I had the pleasure of speaking to the team.
Most importantly, this amazing team of 88 runners raised over $100,000!! What an incredible group of people.
Race day was going to be warm, with predicted highs in the 80s. I finally fell asleep at 3 am Saturday night and my alarm woke me up at 4 am, so I was not well rested going into the race. Since my big goal is to run the Bryce 100, I did not taper, except for the final four days before the race. I honestly did not know how the race would go.
I decided I would just go out and see what I could do. My secret goal was to run a Boston Qualifier, but my big goal was to finish and not get injured. I must have put down a predicted finish time in the 4-4:30 range when I signed up. I was not too happy with myself for low-balling my finish time, because that meant I had to line up farther back. Since it was supposed to be hot, I wanted to get moving as quickly as possible. I think we started about 15 minutes after the gun went off.
The first hour or so went well. It was sunny, but we were running through neighborhoods that were lined with trees. Soon, the sun moved higher into the sky and I could feel the heat and humidity. I knew this would play a factor for everyone. I knew it would be a factor for me, since it has been cold in Colorado Springs recently. Over the first half, I ticked off miles in the 8 minute range. I had a few that were faster and a few that were slower, because I stopped for water. The first half of the race, we ran with the half-marathoners. That was nice, because there were lots of people and big crowds lining the streets. As the marathoners split off, the crowds became more sparse. It also became blazing hot. My mile splits dropped into the 8:40s and higher. I tried to hold it together. I saw a woman lying on the side of the road getting an IV. I saw a lot of people walking. Somehow, I managed to keep running.

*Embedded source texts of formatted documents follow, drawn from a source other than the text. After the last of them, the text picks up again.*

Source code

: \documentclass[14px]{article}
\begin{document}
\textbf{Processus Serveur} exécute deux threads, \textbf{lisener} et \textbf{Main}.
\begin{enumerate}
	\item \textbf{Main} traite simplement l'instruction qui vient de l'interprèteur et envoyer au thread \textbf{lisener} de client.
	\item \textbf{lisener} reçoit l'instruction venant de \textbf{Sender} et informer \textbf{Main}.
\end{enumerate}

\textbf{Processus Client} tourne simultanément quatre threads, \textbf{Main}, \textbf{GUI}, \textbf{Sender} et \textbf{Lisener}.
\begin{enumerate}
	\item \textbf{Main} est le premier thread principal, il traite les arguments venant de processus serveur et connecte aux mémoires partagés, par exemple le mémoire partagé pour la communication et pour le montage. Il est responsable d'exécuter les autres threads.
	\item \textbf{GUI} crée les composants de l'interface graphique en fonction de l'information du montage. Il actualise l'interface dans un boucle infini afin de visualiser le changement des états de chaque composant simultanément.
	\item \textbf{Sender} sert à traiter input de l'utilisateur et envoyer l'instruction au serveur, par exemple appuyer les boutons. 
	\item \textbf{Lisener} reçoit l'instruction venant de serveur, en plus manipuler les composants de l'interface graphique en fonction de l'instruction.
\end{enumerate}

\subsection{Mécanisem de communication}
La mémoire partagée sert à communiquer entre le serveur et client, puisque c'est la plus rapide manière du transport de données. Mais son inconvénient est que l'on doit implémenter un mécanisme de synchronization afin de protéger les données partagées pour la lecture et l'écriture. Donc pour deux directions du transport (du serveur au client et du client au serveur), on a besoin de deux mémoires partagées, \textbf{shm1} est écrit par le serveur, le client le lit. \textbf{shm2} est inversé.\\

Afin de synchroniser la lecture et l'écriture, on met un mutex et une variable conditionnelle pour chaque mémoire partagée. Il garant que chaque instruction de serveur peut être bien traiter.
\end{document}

At about mile 20, the runners turn back and head toward the Nebraska football stadium. It is a net downhill on the way to the finish, so despite the heat, I was able to bring my mile splits back into the 8:20s. The course had plenty of aid stations. I ran through each one, drinking water and dumping a second cup over my head. I also stuffed ice in my bra in several stops.
I eventually finished in 3:39:45, which is about a 15 minute Boston Qualifier. I also got 3rd in my age group, so that was exciting and unexpected.
Finishing in the football stadium was very cool. My hat is off to the Lincoln Track Club for putting on a fantastic event. I would definitely recommend the marathon. The course is pretty and quite flat, and there were plenty of aid stations.
I am thrilled with my results and finish time, especially considering the fact that I have done maybe three speed workouts since before I had cancer. I think the long runs are building strength that I have been unaware I had. What it comes down to, though, is I am stubborn and determined. In cancer circles, people use the phrase “Never, Ever Give Up” and it is a phrase that I often think of in running, also.
These last two weeks have been so incredible. I have met so many fabulous and inspiring people. I have feel incredibly blessed and lucky to be surrounded by so much love and support. I just ran a solid marathon and I plan to go back to Boston in 2016! Now I have to focus on my last few weeks as I prepare for the Bryce 100. I am happy and grateful for so many reasons.
Surround yourself with good people who inspire you to become a better person. Work your butt off. Enjoy your successes. Have fun and make time to play. Practice gratitude daily.
I have 32 days until Bryce 100. I have to rest and recover for a couple of days and then hit it hard for the next couple of weeks. I am trying to raise a minimum of $5000 for Project Purple. If you can, please help me to reach my goal.